START Supplied records
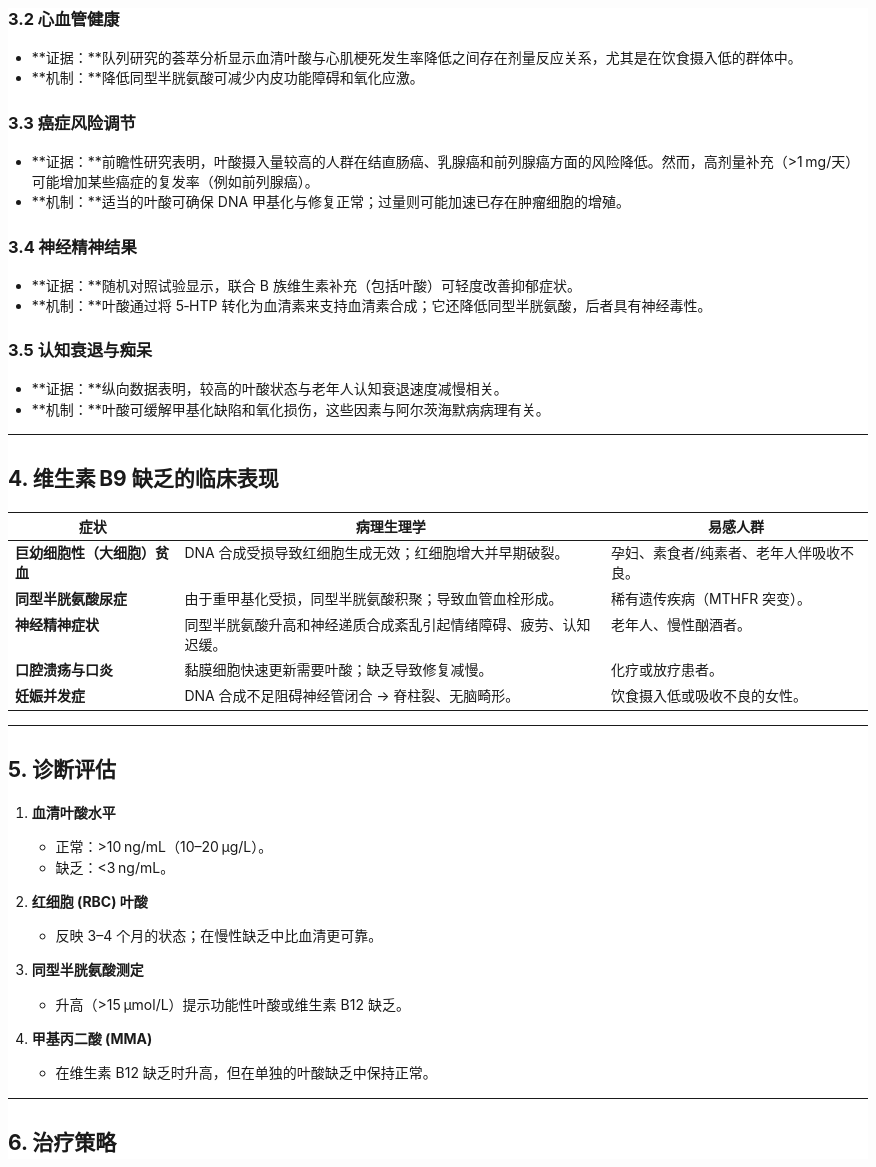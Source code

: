 ### 3.2 心血管健康  
- **证据：**队列研究的荟萃分析显示血清叶酸与心肌梗死发生率降低之间存在剂量反应关系，尤其是在饮食摄入低的群体中。  
- **机制：**降低同型半胱氨酸可减少内皮功能障碍和氧化应激。

### 3.3 癌症风险调节  
- **证据：**前瞻性研究表明，叶酸摄入量较高的人群在结直肠癌、乳腺癌和前列腺癌方面的风险降低。然而，高剂量补充（>1 mg/天）可能增加某些癌症的复发率（例如前列腺癌）。  
- **机制：**适当的叶酸可确保 DNA 甲基化与修复正常；过量则可能加速已存在肿瘤细胞的增殖。

### 3.4 神经精神结果  
- **证据：**随机对照试验显示，联合 B 族维生素补充（包括叶酸）可轻度改善抑郁症状。  
- **机制：**叶酸通过将 5‑HTP 转化为血清素来支持血清素合成；它还降低同型半胱氨酸，后者具有神经毒性。

### 3.5 认知衰退与痴呆  
- **证据：**纵向数据表明，较高的叶酸状态与老年人认知衰退速度减慢相关。  
- **机制：**叶酸可缓解甲基化缺陷和氧化损伤，这些因素与阿尔茨海默病病理有关。

---

## 4. 维生素 B9 缺乏的临床表现  

| 症状 | 病理生理学 | 易感人群 |
|---------|-----------------|--------------------|
| **巨幼细胞性（大细胞）贫血** | DNA 合成受损导致红细胞生成无效；红细胞增大并早期破裂。 | 孕妇、素食者/纯素者、老年人伴吸收不良。 |
| **同型半胱氨酸尿症** | 由于重甲基化受损，同型半胱氨酸积聚；导致血管血栓形成。 | 稀有遗传疾病（MTHFR 突变）。 |
| **神经精神症状** | 同型半胱氨酸升高和神经递质合成紊乱引起情绪障碍、疲劳、认知迟缓。 | 老年人、慢性酗酒者。 |
| **口腔溃疡与口炎** | 黏膜细胞快速更新需要叶酸；缺乏导致修复减慢。 | 化疗或放疗患者。 |
| **妊娠并发症** | DNA 合成不足阻碍神经管闭合 → 脊柱裂、无脑畸形。 | 饮食摄入低或吸收不良的女性。 |

---

## 5. 诊断评估  

1. **血清叶酸水平**  
   - 正常：>10 ng/mL（10–20 µg/L）。  
   - 缺乏：<3 ng/mL。  

2. **红细胞 (RBC) 叶酸**  
   - 反映 3–4 个月的状态；在慢性缺乏中比血清更可靠。

3. **同型半胱氨酸测定**  
   - 升高（>15 µmol/L）提示功能性叶酸或维生素 B12 缺乏。  

4. **甲基丙二酸 (MMA)**  
   - 在维生素 B12 缺乏时升高，但在单独的叶酸缺乏中保持正常。

---

## 6. 治疗策略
END Supplied records
All that is wanted is an exact copy of the lines above from the one with "病理生理学 | 易感人群 |" through the one with "黏膜细胞快速更新需要叶酸；缺乏导致修复减慢。 | 化疗或放疗患者。 |", with both ends included.

| 症状 | 病理生理学 | 易感人群 |
|---------|-----------------|--------------------|
| **巨幼细胞性（大细胞）贫血** | DNA 合成受损导致红细胞生成无效；红细胞增大并早期破裂。 | 孕妇、素食者/纯素者、老年人伴吸收不良。 |
| **同型半胱氨酸尿症** | 由于重甲基化受损，同型半胱氨酸积聚；导致血管血栓形成。 | 稀有遗传疾病（MTHFR 突变）。 |
| **神经精神症状** | 同型半胱氨酸升高和神经递质合成紊乱引起情绪障碍、疲劳、认知迟缓。 | 老年人、慢性酗酒者。 |
| **口腔溃疡与口炎** | 黏膜细胞快速更新需要叶酸；缺乏导致修复减慢。 | 化疗或放疗患者。 |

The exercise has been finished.